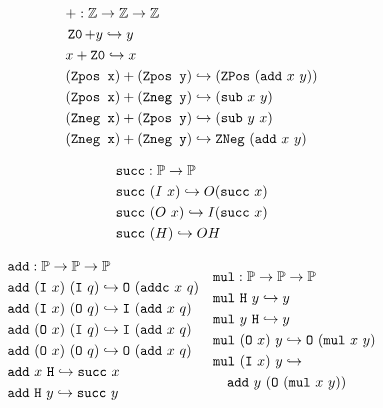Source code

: \begin{definition}
{\footnotesize
\begin{align*}
&+: \bb{Z} \ra \bb{Z} \ra \bb{Z} \\
& \ZO + y \re y \\
& x + \ZO \re x \\
& (\tt{Zpos x}) + (\tt{Zpos y}) \re (\ZPos~(\tt{add}~x~y))  \\
& (\tt{Zpos x}) + (\tt{Zneg y}) \re (\tt{sub}~x~y)  \\
& (\tt{Zneg x}) + (\tt{Zpos y}) \re (\tt{sub}~y~x)  \\
& (\tt{Zneg x}) + (\tt{Zneg y}) \re \ZNeg~(\tt{add}~x~y)
\end{align*}
\noindent

\begin{align*}
& \kw{succ}: \bb{P} \ra \bb{P} \\
& \kw{succ}~(I~x) \re O (\kw{succ}~x) \\
& \kw{succ}~(O~x) \re I (\kw{succ}~x) \\
& \kw{succ}~(H) \re O H
\end{align*}

\[
\begin{array}[t]{ll}
\begin{aligned}
&\tt{add} : \bb{P} \ra \bb{P} \ra \bb{P} \\
& \tt{add}~(\tt{I}~x)~(\tt{I}~q) \re \tt{O}~(\tt{addc}~x~q) \\
& \tt{add}~(\tt{I}~x)~(\tt{O}~q) \re \tt{I}~(\tt{add}~x~q) \\
& \tt{add}~(\tt{O}~x)~(\tt{I}~q) \re \tt{I}~(\tt{add}~x~q) \\
& \tt{add}~(\tt{O}~x)~(\tt{O}~q) \re \tt{O}~(\tt{add}~x~q) \\
& \tt{add}~x~\tt{H} \re \tt{succ}~x \\
& \tt{add}~\tt{H}~y \re \tt{succ}~y \\
\end{aligned}
&
\begin{aligned}
&\tt{mul} : \bb{P} \ra \bb{P} \ra \bb{P} \\
& \tt{mul}~\tt{H}~y \re y \\
& \tt{mul}~y~\tt{H} \re y \\
& \tt{mul}~(\tt{O}~x)~y \re \tt{O}~(\tt{mul}~x~y) \\
& \tt{mul}~(\tt{I}~x)~y \re \\
& \quad \tt{add}~y~(\tt{O}~(\tt{mul}~x~y)) \\
\end{aligned}
\end{array}
\]
\noindent

}
\end{definition}

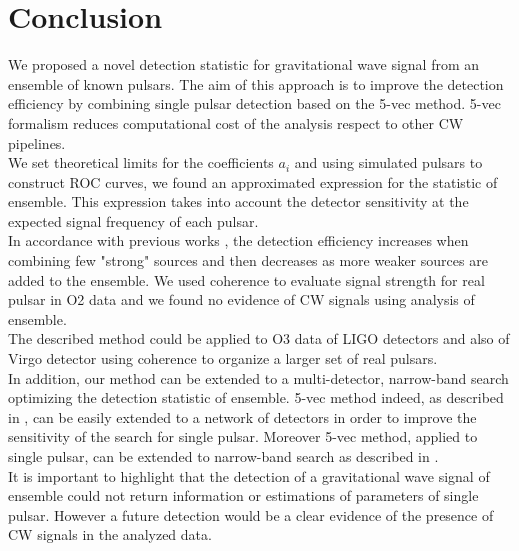 \documentclass[11pt,a4paper,final]{iopart}
\begin{document}
\section{Conclusion}\label{end}
We proposed a novel detection statistic for gravitational wave signal from an ensemble of known pulsars. The aim of this approach is to improve the detection efficiency by combining single pulsar detection based on the 5-vec method. 5-vec formalism reduces computational cost of the analysis respect to other CW pipelines. 
\\ We set theoretical limits for the coefficients $a_i$
 and using simulated pulsars to construct ROC curves, we found an approximated expression for the statistic of ensemble. This expression takes into account the detector sensitivity at the expected signal frequency of each pulsar.
\\In accordance with previous works \cite{Fstat2}, the detection efficiency increases when combining few "strong" sources and then decreases as more weaker sources are added to the ensemble. We used coherence to evaluate signal strength for real pulsar in O2 data and we found no evidence of CW signals using analysis of ensemble.
\\The described method could be applied to O3 data of LIGO detectors and also of Virgo detector using coherence to organize a larger set of real pulsars.
\\In addition, our method can be extended to a multi-detector, narrow-band search optimizing the detection statistic of ensemble. 5-vec method indeed, as described in \cite{5nvec}, can be easily extended to a network of detectors in order to improve the sensitivity of the search for single pulsar.
Moreover  5-vec method, applied to single pulsar, can be extended to narrow-band search as described in \cite{narrowband}. 
\\It is important to highlight that the detection of a gravitational wave signal of ensemble could not return information or estimations of parameters of single pulsar. However a future detection would be a clear evidence of the presence of CW signals in the analyzed data.
\clearpage

\appendix
\renewcommand{\theequation}{A.\arabic{equation}}
\end{document}
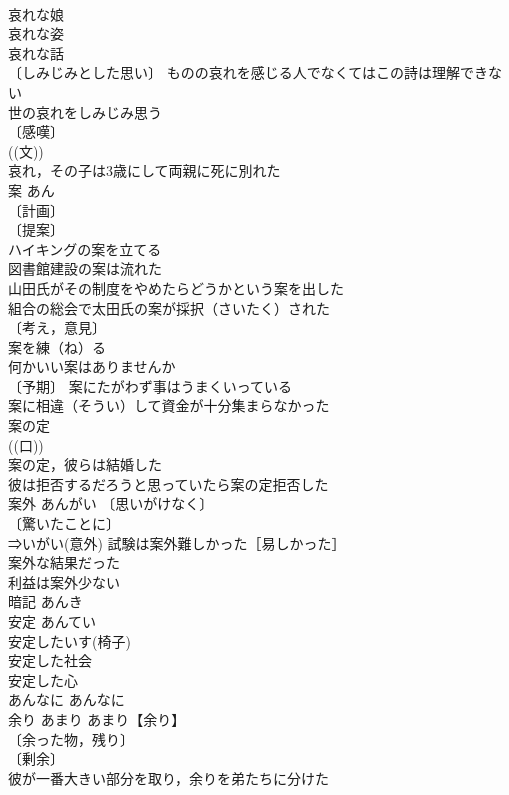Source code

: \documentclass[8pt]{extreport}
\begin{document}
\begin{CJK}{UTF8}{min}
\\	哀れな娘 
\\	哀れな姿 
\\	哀れな話 
\\	〔しみじみとした思い〕 ものの哀れを感じる人でなくてはこの詩は理解できない 
\\	世の哀れをしみじみ思う 
\\	〔感嘆〕
\\	((文)) 
\\	哀れ，その子は3歳にして両親に死に別れた 
\\	案	あん	
\\	〔計画〕
\\	〔提案〕
\\	ハイキングの案を立てる 
\\	図書館建設の案は流れた 
\\	山田氏がその制度をやめたらどうかという案を出した 
\\	組合の総会で太田氏の案が採択（さいたく）された 
\\	〔考え，意見〕
\\	案を練（ね）る 
\\	何かいい案はありませんか 
\\	〔予期〕 案にたがわず事はうまくいっている 
\\	案に相違（そうい）して資金が十分集まらなかった 
\\	案の定 
\\	((口)) 
\\	案の定，彼らは結婚した 
\\	彼は拒否するだろうと思っていたら案の定拒否した 
\\	案外	あんがい	〔思いがけなく〕
\\	〔驚いたことに〕
\\	⇒いがい(意外) 試験は案外難しかった［易しかった］ 
\\	案外な結果だった 
\\	利益は案外少ない 
\\	暗記	あんき	
\\	安定	あんてい	
\\	安定したいす(椅子) 
\\	安定した社会 
\\	安定した心 
\\	あんなに	あんなに	
\\	余り	あまり	あまり【余り】 
\\	〔余った物，残り〕
\\	〔剰余〕
\\	彼が一番大きい部分を取り，余りを弟たちに分けた 

\end{CJK}
\end{document}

==========

About this task:
The entries above need to be repeated word for word, minus their pictures.

Solution:
Source code

: \begin{definition}
{\footnotesize
\begin{align*}
&+: \bb{Z} \ra \bb{Z} \ra \bb{Z} \\
& \ZO + y \re y \\
& x + \ZO \re x \\
& (\tt{Zpos x}) + (\tt{Zpos y}) \re (\ZPos~(\tt{add}~x~y))  \\
& (\tt{Zpos x}) + (\tt{Zneg y}) \re (\tt{sub}~x~y)  \\
& (\tt{Zneg x}) + (\tt{Zpos y}) \re (\tt{sub}~y~x)  \\
& (\tt{Zneg x}) + (\tt{Zneg y}) \re \ZNeg~(\tt{add}~x~y)
\end{align*}
\noindent

\begin{align*}
& \kw{succ}: \bb{P} \ra \bb{P} \\
& \kw{succ}~(I~x) \re O (\kw{succ}~x) \\
& \kw{succ}~(O~x) \re I (\kw{succ}~x) \\
& \kw{succ}~(H) \re O H
\end{align*}

\[
\begin{array}[t]{ll}
\begin{aligned}
&\tt{add} : \bb{P} \ra \bb{P} \ra \bb{P} \\
& \tt{add}~(\tt{I}~x)~(\tt{I}~q) \re \tt{O}~(\tt{addc}~x~q) \\
& \tt{add}~(\tt{I}~x)~(\tt{O}~q) \re \tt{I}~(\tt{add}~x~q) \\
& \tt{add}~(\tt{O}~x)~(\tt{I}~q) \re \tt{I}~(\tt{add}~x~q) \\
& \tt{add}~(\tt{O}~x)~(\tt{O}~q) \re \tt{O}~(\tt{add}~x~q) \\
& \tt{add}~x~\tt{H} \re \tt{succ}~x \\
& \tt{add}~\tt{H}~y \re \tt{succ}~y \\
\end{aligned}
&
\begin{aligned}
&\tt{mul} : \bb{P} \ra \bb{P} \ra \bb{P} \\
& \tt{mul}~\tt{H}~y \re y \\
& \tt{mul}~y~\tt{H} \re y \\
& \tt{mul}~(\tt{O}~x)~y \re \tt{O}~(\tt{mul}~x~y) \\
& \tt{mul}~(\tt{I}~x)~y \re \\
& \quad \tt{add}~y~(\tt{O}~(\tt{mul}~x~y)) \\
\end{aligned}
\end{array}
\]
\noindent

}
\end{definition}

 \documentclass[11pt,a4paper,final]{iopart}
\begin{document}
\section{Conclusion}\label{end}
We proposed a novel detection statistic for gravitational wave signal from an ensemble of known pulsars. The aim of this approach is to improve the detection efficiency by combining single pulsar detection based on the 5-vec method. 5-vec formalism reduces computational cost of the analysis respect to other CW pipelines. 
\\ We set theoretical limits for the coefficients $a_i$
 and using simulated pulsars to construct ROC curves, we found an approximated expression for the statistic of ensemble. This expression takes into account the detector sensitivity at the expected signal frequency of each pulsar.
\\In accordance with previous works \cite{Fstat2}, the detection efficiency increases when combining few "strong" sources and then decreases as more weaker sources are added to the ensemble. We used coherence to evaluate signal strength for real pulsar in O2 data and we found no evidence of CW signals using analysis of ensemble.
\\The described method could be applied to O3 data of LIGO detectors and also of Virgo detector using coherence to organize a larger set of real pulsars.
\\In addition, our method can be extended to a multi-detector, narrow-band search optimizing the detection statistic of ensemble. 5-vec method indeed, as described in \cite{5nvec}, can be easily extended to a network of detectors in order to improve the sensitivity of the search for single pulsar.
Moreover  5-vec method, applied to single pulsar, can be extended to narrow-band search as described in \cite{narrowband}. 
\\It is important to highlight that the detection of a gravitational wave signal of ensemble could not return information or estimations of parameters of single pulsar. However a future detection would be a clear evidence of the presence of CW signals in the analyzed data.
\clearpage

\appendix
\renewcommand{\theequation}{A.\arabic{equation}}
\end{document}
Source code

: \documentclass[8pt]{extreport}
\begin{document}
\begin{CJK}{UTF8}{min}
\\	哀れな娘 
\\	哀れな姿 
\\	哀れな話 
\\	〔しみじみとした思い〕 ものの哀れを感じる人でなくてはこの詩は理解できない 
\\	世の哀れをしみじみ思う 
\\	〔感嘆〕
\\	((文)) 
\\	哀れ，その子は3歳にして両親に死に別れた 
\\	案	あん	
\\	〔計画〕
\\	〔提案〕
\\	ハイキングの案を立てる 
\\	図書館建設の案は流れた 
\\	山田氏がその制度をやめたらどうかという案を出した 
\\	組合の総会で太田氏の案が採択（さいたく）された 
\\	〔考え，意見〕
\\	案を練（ね）る 
\\	何かいい案はありませんか 
\\	〔予期〕 案にたがわず事はうまくいっている 
\\	案に相違（そうい）して資金が十分集まらなかった 
\\	案の定 
\\	((口)) 
\\	案の定，彼らは結婚した 
\\	彼は拒否するだろうと思っていたら案の定拒否した 
\\	案外	あんがい	〔思いがけなく〕
\\	〔驚いたことに〕
\\	⇒いがい(意外) 試験は案外難しかった［易しかった］ 
\\	案外な結果だった 
\\	利益は案外少ない 
\\	暗記	あんき	
\\	安定	あんてい	
\\	安定したいす(椅子) 
\\	安定した社会 
\\	安定した心 
\\	あんなに	あんなに	
\\	余り	あまり	あまり【余り】 
\\	〔余った物，残り〕
\\	〔剰余〕
\\	彼が一番大きい部分を取り，余りを弟たちに分けた 

\end{CJK}
\end{document}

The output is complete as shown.